AIM OF THE EXERCISE: Each line of the records containing "Visual" is to be copied out and returned.

────────

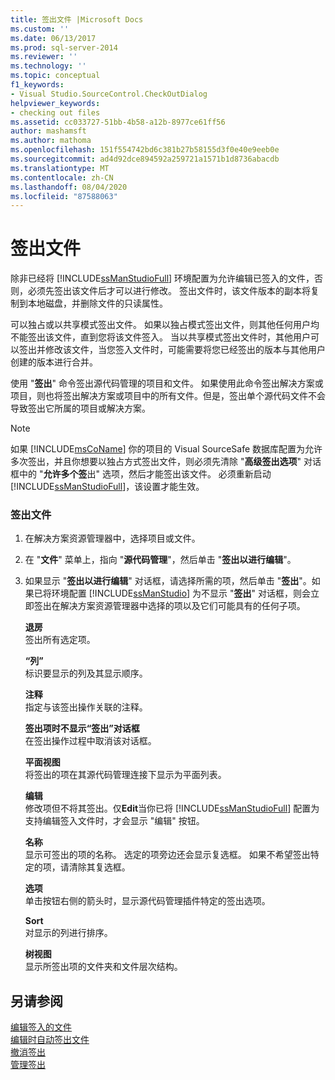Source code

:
 ```yaml
---
title: 签出文件 |Microsoft Docs
ms.custom: ''
ms.date: 06/13/2017
ms.prod: sql-server-2014
ms.reviewer: ''
ms.technology: ''
ms.topic: conceptual
f1_keywords:
- Visual Studio.SourceControl.CheckOutDialog
helpviewer_keywords:
- checking out files
ms.assetid: cc033727-51bb-4b58-a12b-8977ce61ff56
author: mashamsft
ms.author: mathoma
ms.openlocfilehash: 151f554742bd6c381b27b58155d3f0e40e9eeb0e
ms.sourcegitcommit: ad4d92dce894592a259721a1571b1d8736abacdb
ms.translationtype: MT
ms.contentlocale: zh-CN
ms.lasthandoff: 08/04/2020
ms.locfileid: "87588063"
---
```

# <a name="check-out-files"></a>签出文件
  除非已经将 [!INCLUDE[ssManStudioFull](../includes/ssmanstudiofull-md.md)] 环境配置为允许编辑已签入的文件，否则，必须先签出该文件后才可以进行修改。 签出文件时，该文件版本的副本将复制到本地磁盘，并删除文件的只读属性。  
  
 可以独占或以共享模式签出文件。 如果以独占模式签出文件，则其他任何用户均不能签出该文件，直到您将该文件签入。 当以共享模式签出文件时，其他用户可以签出并修改该文件，当您签入文件时，可能需要将您已经签出的版本与其他用户创建的版本进行合并。  
  
 使用 "**签出**" 命令签出源代码管理的项目和文件。 如果使用此命令签出解决方案或项目，则也将签出解决方案或项目中的所有文件。但是，签出单个源代码文件不会导致签出它所属的项目或解决方案。  
  
> [!NOTE]  
>  如果 [!INCLUDE[msCoName](../includes/msconame-md.md)] 你的项目的 Visual SourceSafe 数据库配置为允许多次签出，并且你想要以独占方式签出文件，则必须先清除 "**高级签出选项**" 对话框中的 "**允许多个签**出" 选项，然后才能签出该文件。 必须重新启动 [!INCLUDE[ssManStudioFull](../includes/ssmanstudiofull-md.md)]，该设置才能生效。  
  
### <a name="to-check-out-a-file"></a>签出文件  
  
1.  在解决方案资源管理器中，选择项目或文件。  
  
2.  在 "**文件**" 菜单上，指向 "**源代码管理**"，然后单击 "**签出以进行编辑**"。  
  
3.  如果显示 "**签出以进行编辑**" 对话框，请选择所需的项，然后单击 "**签出**"。如果已将环境配置 [!INCLUDE[ssManStudio](../includes/ssmanstudio-md.md)] 为不显示 "**签出**" 对话框，则会立即签出在解决方案资源管理器中选择的项以及它们可能具有的任何子项。  
  
     **退房**  
     签出所有选定项。  
  
     **“列”**  
     标识要显示的列及其显示顺序。  
  
     **注释**  
     指定与该签出操作关联的注释。  
  
     **签出项时不显示“签出”对话框**  
     在签出操作过程中取消该对话框。  
  
     **平面视图**  
     将签出的项在其源代码管理连接下显示为平面列表。  
  
     **编辑**  
     修改项但不将其签出。仅**Edit**当你已将 [!INCLUDE[ssManStudioFull](../includes/ssmanstudiofull-md.md)] 配置为支持编辑签入文件时，才会显示 "编辑" 按钮。  
  
     **名称**  
     显示可签出的项的名称。 选定的项旁边还会显示复选框。 如果不希望签出特定的项，请清除其复选框。  
  
     **选项**  
     单击按钮右侧的箭头时，显示源代码管理插件特定的签出选项。  
  
     **Sort**  
     对显示的列进行排序。  
  
     **树视图**  
     显示所签出项的文件夹和文件层次结构。  
  
## <a name="see-also"></a>另请参阅  
 [编辑签入的文件](../../2014/database-engine/edit-checked-in-files.md)   
 [编辑时自动签出文件](../../2014/database-engine/automatically-check-out-files-upon-edit.md)   
 [撤消签出](../../2014/database-engine/undo-checkouts.md)   
 [管理签出](../../2014/database-engine/manage-checkouts.md)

────────

RESULT:
- Visual Studio.SourceControl.CheckOutDialog
>  如果 [!INCLUDE[msCoName](../includes/msconame-md.md)] 你的项目的 Visual SourceSafe 数据库配置为允许多次签出，并且你想要以独占方式签出文件，则必须先清除 "**高级签出选项**" 对话框中的 "**允许多个签**出" 选项，然后才能签出该文件。 必须重新启动 [!INCLUDE[ssManStudioFull](../includes/ssmanstudiofull-md.md)]，该设置才能生效。  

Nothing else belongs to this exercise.